Blunt penetrating trauma is usually more locally destructive than a sharp injury. Often nearby structures such as blood vessels and tendons are injured in addition to the nerve. However, the size of a sharp laceration, such as with glass or a knife, can mislead the surgeon into underestimating the extent of injury. A seemingly small skin laceration may in fact extend under the surface and result in
a bigger injury than would be expected from the external size of the wound. Exploration is imperative if a nerve palsy is present, as the likelihood that the nerve is partially or completely transected is high. It is recommended to explore these injuries semi-electively within the first 2 weeks. The further from the time of injury, the more likely a nerve graft will be needed to overcome the resulting nerve gap. In the event of a penetrating trauma with an associated vascular injury, immediate exploration is warranted. Often the nerve injury is overlooked and not identified in the face of a more urgent vascular injury. In such cases the functional deficit may be first noticed postoperatively, when it is unclear if the nerve injury is from the inciting event, iatrogenic during the repair of the vascular injury, or secondary to edema or hematoma. While a CT scan or MRI may be helpful to evaluate for the latter, internal scarring of the nerve may not always be seen.

Blunt penetrating injuries are initially treated conservatively, similar to closed crush and stretch injuries, because they are may recover spontaneously. The local tissue edema often causes a neurapraxia that resolves; however, those that do not recover after 3 months should be evaluated by electrodiagnostic studies and treated as a traction injury. Figure 5-3 shows an algorithm for managing nerve injuries and the timing of additional studies.

Two specific blunt penetrating injuries deserve special mention: gun shot wounds and electrical injuries. Gun shot injuries present a unique problem since the trajectory of the bullet is unpredictable. The type, caliber, and velocity of the bullet each play a role in tissue destruction (12). The belief that the higher velocity bullet causes more tissue destruction can lead to early massive debridement; however, current recommendations are for judicious debridement and staged exploration,
as in crush injuries (13). In fact, a low velocity bullet like a slug that fragments and stays in the soft tissue will more likely lead to infection and local tissue destruction than an Army issue missile that passes through the tissue with relative ease (14).

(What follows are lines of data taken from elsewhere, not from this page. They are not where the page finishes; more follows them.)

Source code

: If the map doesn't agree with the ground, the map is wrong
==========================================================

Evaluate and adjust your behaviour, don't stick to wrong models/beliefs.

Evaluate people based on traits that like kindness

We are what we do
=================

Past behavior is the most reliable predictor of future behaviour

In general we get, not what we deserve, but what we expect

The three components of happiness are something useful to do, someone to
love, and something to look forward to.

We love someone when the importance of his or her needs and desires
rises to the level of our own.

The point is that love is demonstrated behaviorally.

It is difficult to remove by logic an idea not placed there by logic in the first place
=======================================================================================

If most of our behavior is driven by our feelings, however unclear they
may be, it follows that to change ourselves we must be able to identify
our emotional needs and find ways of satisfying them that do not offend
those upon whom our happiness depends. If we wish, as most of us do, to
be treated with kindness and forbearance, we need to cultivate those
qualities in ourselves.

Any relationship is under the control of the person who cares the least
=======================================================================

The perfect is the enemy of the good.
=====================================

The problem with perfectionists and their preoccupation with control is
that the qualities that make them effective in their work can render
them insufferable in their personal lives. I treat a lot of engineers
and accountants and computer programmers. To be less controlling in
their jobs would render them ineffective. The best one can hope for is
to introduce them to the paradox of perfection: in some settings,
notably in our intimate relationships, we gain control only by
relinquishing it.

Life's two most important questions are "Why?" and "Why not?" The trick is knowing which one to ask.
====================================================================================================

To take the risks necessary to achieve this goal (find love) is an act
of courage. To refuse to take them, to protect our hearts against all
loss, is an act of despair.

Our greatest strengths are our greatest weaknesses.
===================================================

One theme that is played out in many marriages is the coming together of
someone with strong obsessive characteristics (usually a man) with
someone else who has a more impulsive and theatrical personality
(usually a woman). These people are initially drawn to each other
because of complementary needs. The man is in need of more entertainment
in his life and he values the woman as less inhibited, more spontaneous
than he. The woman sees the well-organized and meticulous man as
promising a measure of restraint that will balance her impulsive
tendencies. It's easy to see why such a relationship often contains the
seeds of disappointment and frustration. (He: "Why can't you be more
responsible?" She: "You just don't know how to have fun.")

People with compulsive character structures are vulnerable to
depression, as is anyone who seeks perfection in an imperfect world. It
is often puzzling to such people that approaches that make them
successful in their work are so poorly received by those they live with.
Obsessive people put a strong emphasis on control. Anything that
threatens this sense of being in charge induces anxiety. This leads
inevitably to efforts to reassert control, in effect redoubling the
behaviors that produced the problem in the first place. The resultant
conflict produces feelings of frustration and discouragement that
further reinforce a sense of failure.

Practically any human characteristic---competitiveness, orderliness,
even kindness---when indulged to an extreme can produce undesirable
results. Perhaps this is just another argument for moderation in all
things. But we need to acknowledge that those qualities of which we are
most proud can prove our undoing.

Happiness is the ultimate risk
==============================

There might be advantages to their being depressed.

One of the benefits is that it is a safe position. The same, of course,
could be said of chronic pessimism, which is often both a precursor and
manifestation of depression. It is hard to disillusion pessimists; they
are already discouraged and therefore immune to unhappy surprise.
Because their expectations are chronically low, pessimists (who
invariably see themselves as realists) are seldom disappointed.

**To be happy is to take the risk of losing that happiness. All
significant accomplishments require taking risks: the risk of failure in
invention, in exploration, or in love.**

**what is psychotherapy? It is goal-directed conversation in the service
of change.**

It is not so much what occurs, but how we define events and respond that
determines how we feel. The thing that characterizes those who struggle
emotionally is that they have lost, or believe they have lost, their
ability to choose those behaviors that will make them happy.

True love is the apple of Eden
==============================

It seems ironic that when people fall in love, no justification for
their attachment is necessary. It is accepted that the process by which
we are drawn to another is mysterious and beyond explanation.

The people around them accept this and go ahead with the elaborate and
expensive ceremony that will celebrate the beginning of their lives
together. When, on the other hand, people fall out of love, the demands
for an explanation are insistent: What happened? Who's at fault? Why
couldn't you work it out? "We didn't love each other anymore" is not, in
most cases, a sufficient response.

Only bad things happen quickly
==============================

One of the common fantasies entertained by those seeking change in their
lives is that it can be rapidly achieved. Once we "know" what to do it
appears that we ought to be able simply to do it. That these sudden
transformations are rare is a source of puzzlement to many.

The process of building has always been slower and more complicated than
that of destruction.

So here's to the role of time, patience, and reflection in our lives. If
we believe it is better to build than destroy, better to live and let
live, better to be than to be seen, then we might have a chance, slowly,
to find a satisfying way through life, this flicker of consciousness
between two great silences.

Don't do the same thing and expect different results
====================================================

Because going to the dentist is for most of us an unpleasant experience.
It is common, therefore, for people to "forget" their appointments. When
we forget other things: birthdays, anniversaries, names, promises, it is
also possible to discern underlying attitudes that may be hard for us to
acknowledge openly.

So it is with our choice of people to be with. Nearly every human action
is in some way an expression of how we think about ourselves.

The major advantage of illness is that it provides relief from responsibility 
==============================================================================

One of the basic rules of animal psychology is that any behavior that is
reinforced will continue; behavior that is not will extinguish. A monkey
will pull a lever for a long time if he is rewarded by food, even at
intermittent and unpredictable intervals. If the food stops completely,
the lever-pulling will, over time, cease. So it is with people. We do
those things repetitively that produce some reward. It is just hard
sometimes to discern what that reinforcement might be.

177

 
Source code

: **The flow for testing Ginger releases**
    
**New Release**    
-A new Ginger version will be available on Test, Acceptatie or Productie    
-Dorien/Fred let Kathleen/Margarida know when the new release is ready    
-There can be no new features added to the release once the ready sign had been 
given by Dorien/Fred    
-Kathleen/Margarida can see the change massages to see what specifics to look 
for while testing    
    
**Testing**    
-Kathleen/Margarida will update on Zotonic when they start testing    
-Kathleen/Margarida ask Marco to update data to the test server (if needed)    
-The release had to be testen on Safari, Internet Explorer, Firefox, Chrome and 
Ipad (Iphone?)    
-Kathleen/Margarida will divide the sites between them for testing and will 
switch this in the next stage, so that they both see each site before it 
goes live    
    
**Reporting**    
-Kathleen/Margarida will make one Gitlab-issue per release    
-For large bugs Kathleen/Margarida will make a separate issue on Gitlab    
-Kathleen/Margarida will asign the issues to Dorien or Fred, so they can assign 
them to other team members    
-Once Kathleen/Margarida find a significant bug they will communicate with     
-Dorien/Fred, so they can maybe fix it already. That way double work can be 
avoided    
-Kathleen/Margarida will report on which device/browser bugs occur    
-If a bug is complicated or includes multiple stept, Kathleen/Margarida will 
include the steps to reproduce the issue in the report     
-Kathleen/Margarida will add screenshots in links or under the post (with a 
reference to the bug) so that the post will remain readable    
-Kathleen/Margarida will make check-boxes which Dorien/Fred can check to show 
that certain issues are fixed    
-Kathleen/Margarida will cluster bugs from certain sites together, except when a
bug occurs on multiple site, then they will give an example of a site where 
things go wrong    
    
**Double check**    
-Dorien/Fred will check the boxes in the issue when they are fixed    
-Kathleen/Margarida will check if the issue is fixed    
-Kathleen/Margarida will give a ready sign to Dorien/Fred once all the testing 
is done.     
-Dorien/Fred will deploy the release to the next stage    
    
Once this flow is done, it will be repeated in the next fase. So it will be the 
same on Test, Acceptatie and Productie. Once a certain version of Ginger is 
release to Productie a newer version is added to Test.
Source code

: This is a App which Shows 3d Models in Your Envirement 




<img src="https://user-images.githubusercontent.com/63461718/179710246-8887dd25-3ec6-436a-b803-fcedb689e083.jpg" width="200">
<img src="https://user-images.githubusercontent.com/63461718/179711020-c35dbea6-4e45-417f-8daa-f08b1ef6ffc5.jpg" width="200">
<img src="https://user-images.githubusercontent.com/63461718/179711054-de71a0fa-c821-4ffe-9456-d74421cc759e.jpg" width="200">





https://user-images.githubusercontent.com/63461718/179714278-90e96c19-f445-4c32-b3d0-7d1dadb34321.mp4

Electrical injuries that are not severe enough to cause death from heart arrhythmia and respiratory paralysis cause vigorous nerve stimulation which leads to paralysis and vasospasm. Massive muscle contractions due to nerve stimulation or the direct triggering of striated muscles can cause muscle rupture, ligamentous tears, fractures, and joint dislocations (15). In addition, electric current damages tissue from direct thermal heating; the coagulation necrosis is similar to a burn and is managed in the same manner (16).

One long term sequelae of gun shot wounds to the peripheral nervous system known as causalgia (complex regional pain syndrome I) was first described during the Civil War by Silas Weir Mitchell. The patients present with burning pain, paresthesias, skin atrophy, and temperature changes typical of the syndrome. This condition is also seen in electrical injury patients who survive the electrical contact. Axonal injury is usually from the direct thermal injury. Myelin injury is from direct thermal contact as well as from the electrical destruction of the myofibrils in the muscle. Post-neurological symptoms to the peripheral nervous system can vary from neuropathy to reflex sympathetic dystrophy (complex regional pain syndrome II) (17).

Paresthesias are thought to be due from perineurial fibrosis resulting in symptoms of a compressive peripheral neuropathy (18); surgical decompression can sometimes ameliorate the symptoms. Sympathectomy has been used to provide relief in those patients that respond to sympathetic blocks (19). In general nerve injuries associated with gun shot and electrical injuries are treated as closed nerve injuries.